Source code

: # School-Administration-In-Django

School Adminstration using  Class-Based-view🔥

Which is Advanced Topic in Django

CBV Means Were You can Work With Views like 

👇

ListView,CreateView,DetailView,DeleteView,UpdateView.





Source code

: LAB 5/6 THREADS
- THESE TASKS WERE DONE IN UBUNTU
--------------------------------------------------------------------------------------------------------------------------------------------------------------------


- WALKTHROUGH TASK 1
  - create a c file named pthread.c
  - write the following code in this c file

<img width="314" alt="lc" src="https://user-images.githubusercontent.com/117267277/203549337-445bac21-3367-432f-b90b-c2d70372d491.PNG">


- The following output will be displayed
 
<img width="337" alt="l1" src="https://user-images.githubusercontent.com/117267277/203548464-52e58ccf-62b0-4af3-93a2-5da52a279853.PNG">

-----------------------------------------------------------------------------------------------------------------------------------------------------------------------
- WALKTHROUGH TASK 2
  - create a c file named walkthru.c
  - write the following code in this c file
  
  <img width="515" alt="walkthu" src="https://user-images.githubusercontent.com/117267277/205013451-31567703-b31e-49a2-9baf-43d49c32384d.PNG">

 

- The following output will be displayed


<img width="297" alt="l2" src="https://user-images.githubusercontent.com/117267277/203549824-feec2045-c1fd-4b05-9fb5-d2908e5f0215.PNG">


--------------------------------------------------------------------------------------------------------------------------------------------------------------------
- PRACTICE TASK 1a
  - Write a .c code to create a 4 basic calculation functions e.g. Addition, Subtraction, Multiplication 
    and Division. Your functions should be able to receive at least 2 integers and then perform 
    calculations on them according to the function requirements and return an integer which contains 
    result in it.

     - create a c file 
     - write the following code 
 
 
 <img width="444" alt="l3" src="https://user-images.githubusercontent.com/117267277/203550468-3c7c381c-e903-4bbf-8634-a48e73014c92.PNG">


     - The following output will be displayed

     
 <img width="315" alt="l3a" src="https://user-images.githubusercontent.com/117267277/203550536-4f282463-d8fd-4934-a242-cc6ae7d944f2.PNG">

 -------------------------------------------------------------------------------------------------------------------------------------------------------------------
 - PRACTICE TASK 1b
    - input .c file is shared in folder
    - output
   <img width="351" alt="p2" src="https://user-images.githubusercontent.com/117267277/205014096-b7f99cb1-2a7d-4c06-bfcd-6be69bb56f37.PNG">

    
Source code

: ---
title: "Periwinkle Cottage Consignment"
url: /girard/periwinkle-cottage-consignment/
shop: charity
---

________________________________________

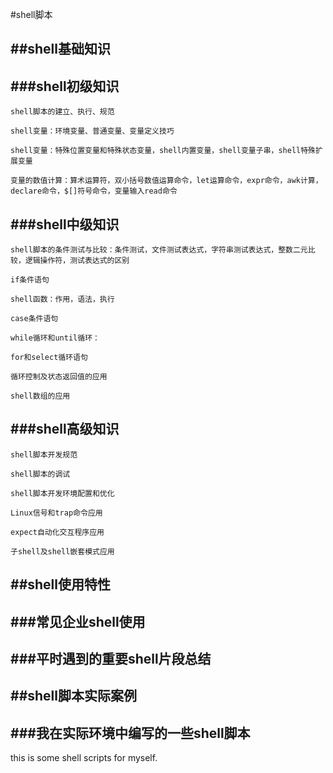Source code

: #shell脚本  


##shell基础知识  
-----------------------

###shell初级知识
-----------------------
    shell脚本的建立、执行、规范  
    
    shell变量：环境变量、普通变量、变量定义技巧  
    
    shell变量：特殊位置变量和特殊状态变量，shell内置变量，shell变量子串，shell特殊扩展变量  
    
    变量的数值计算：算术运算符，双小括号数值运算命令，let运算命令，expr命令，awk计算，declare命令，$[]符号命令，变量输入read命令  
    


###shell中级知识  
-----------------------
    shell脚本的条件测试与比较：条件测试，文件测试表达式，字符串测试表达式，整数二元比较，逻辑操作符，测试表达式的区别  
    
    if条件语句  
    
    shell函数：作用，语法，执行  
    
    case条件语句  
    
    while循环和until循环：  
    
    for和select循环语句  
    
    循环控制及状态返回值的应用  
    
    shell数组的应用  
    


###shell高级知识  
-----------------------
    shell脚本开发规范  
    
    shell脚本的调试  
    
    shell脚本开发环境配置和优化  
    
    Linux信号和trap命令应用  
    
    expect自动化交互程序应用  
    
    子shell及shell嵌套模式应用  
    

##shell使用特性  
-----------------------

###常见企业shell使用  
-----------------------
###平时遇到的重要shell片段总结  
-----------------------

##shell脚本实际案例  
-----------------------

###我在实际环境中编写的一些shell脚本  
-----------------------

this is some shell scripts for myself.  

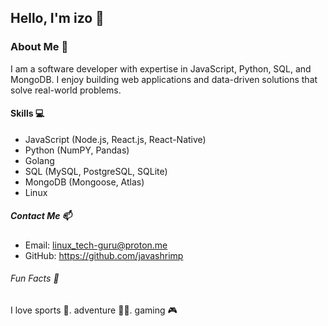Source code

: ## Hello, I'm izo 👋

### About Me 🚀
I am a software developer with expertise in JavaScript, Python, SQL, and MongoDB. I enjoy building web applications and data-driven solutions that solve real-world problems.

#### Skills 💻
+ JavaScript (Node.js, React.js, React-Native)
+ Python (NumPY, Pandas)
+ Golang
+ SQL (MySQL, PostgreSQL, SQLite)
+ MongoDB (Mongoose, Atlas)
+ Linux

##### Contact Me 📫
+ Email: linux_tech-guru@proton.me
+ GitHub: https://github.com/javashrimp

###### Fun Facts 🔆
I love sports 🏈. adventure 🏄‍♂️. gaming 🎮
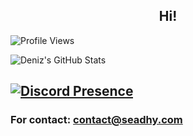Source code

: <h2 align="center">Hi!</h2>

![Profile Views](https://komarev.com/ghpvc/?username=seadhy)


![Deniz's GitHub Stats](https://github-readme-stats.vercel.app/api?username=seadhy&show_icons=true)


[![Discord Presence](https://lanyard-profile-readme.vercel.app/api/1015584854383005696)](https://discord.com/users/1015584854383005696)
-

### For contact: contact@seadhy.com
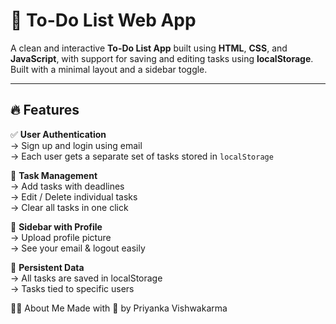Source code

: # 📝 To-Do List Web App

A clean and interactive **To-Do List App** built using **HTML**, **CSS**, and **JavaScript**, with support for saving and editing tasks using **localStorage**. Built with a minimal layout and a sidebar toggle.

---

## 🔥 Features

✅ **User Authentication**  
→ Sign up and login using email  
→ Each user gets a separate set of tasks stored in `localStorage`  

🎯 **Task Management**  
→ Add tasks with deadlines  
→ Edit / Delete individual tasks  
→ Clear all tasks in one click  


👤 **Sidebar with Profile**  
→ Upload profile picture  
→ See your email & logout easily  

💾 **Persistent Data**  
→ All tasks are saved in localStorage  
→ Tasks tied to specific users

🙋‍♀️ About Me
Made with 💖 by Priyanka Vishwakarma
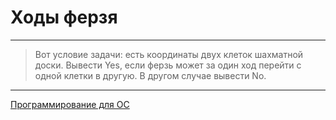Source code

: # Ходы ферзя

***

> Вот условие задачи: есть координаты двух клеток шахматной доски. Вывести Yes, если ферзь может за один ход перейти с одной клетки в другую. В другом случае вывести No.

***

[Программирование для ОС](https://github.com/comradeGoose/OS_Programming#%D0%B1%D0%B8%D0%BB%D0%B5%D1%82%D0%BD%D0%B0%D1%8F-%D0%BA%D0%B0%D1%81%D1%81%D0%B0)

________________________________________

TASK OBJECTIVE:
Which lines of the listing above hold the word "vercel"? Copy each of them.

OUTPUT FOR THIS TASK:
![Deniz's GitHub Stats](https://github-readme-stats.vercel.app/api?username=seadhy&show_icons=true)
[![Discord Presence](https://lanyard-profile-readme.vercel.app/api/1015584854383005696)](https://discord.com/users/1015584854383005696)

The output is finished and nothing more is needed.